■ **Exercise description**
Each line below from the one containing "Video content requires" through the one containing "- **Weekend afternoons:**" is to be given again exactly, and no line outside that span.

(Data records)
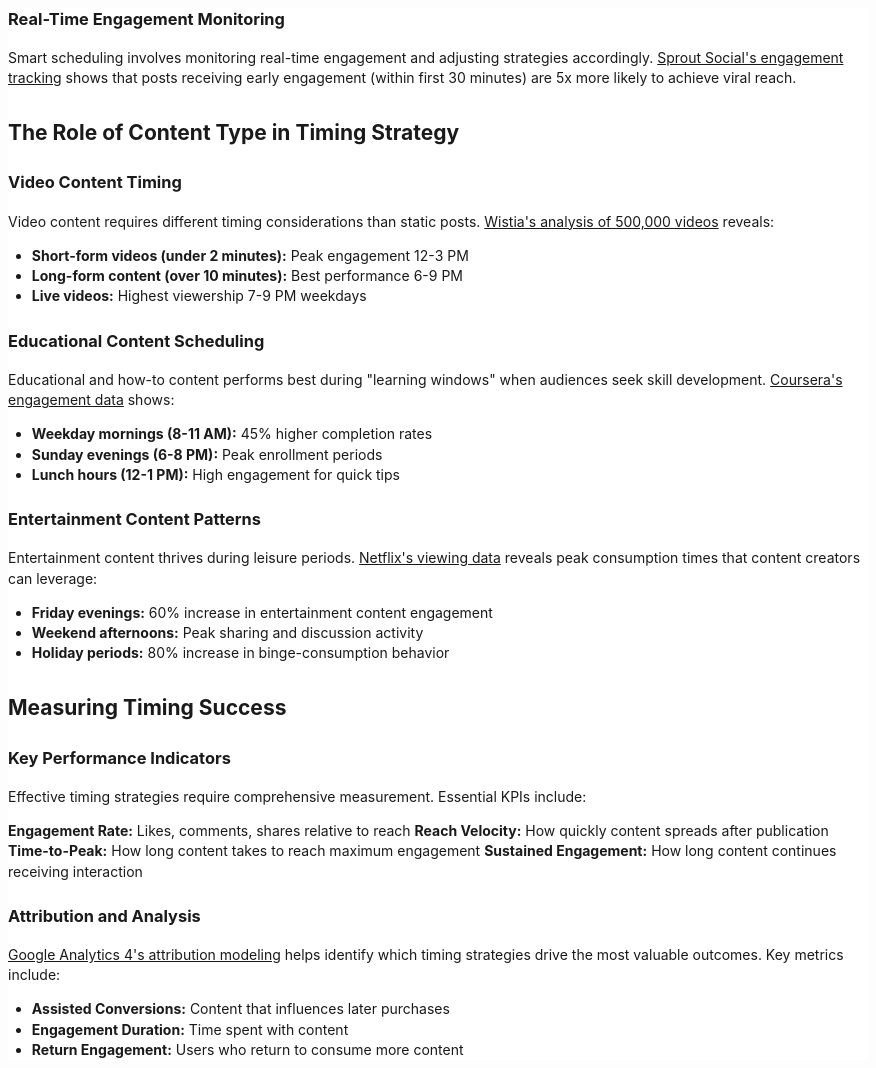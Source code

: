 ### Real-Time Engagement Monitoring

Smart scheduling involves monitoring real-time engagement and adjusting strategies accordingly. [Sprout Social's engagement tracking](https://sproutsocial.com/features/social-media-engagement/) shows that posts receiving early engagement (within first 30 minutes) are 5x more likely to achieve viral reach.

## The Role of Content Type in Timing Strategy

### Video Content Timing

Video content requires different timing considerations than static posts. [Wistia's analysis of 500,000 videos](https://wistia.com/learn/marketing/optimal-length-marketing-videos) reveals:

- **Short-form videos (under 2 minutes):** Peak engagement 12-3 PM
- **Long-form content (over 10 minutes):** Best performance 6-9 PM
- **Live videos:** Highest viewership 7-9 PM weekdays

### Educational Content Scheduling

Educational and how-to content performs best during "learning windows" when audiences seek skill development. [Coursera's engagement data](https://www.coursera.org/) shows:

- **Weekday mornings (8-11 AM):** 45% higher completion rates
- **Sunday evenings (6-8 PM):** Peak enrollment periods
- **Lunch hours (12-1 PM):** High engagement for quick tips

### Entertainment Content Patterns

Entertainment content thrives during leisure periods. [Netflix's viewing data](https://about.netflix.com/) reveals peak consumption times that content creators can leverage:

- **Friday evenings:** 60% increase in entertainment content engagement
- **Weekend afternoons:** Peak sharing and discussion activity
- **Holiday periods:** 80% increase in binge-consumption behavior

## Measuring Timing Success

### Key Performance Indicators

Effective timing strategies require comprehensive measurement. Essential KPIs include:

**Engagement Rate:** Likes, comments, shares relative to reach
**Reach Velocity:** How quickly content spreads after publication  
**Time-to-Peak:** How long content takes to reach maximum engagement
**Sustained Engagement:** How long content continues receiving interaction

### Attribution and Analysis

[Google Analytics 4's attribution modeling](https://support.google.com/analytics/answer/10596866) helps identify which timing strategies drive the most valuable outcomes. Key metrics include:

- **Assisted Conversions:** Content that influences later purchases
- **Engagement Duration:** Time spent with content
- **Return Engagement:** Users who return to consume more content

* * *

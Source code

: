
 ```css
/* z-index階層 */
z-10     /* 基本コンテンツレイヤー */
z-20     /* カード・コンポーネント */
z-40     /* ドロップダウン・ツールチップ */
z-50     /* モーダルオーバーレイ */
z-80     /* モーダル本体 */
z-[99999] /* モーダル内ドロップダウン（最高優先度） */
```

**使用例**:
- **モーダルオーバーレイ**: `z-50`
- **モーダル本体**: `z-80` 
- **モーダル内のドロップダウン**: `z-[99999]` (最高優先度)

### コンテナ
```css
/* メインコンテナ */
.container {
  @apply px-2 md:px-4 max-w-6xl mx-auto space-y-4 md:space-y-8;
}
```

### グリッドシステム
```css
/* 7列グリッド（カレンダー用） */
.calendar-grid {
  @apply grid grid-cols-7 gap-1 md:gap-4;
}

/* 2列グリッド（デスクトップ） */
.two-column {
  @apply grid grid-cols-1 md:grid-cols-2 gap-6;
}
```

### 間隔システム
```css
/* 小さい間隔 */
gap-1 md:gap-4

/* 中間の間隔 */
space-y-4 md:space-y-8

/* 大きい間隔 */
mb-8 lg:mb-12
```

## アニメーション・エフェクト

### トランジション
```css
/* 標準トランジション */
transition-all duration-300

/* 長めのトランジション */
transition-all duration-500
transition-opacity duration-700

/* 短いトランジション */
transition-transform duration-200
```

■ **Result of the exercise**
Video content requires different timing considerations than static posts. [Wistia's analysis of 500,000 videos](https://wistia.com/learn/marketing/optimal-length-marketing-videos) reveals:

- **Short-form videos (under 2 minutes):** Peak engagement 12-3 PM
- **Long-form content (over 10 minutes):** Best performance 6-9 PM
- **Live videos:** Highest viewership 7-9 PM weekdays

### Educational Content Scheduling

Educational and how-to content performs best during "learning windows" when audiences seek skill development. [Coursera's engagement data](https://www.coursera.org/) shows:

- **Weekday mornings (8-11 AM):** 45% higher completion rates
- **Sunday evenings (6-8 PM):** Peak enrollment periods
- **Lunch hours (12-1 PM):** High engagement for quick tips

### Entertainment Content Patterns

Entertainment content thrives during leisure periods. [Netflix's viewing data](https://about.netflix.com/) reveals peak consumption times that content creators can leverage:

- **Friday evenings:** 60% increase in entertainment content engagement
- **Weekend afternoons:** Peak sharing and discussion activity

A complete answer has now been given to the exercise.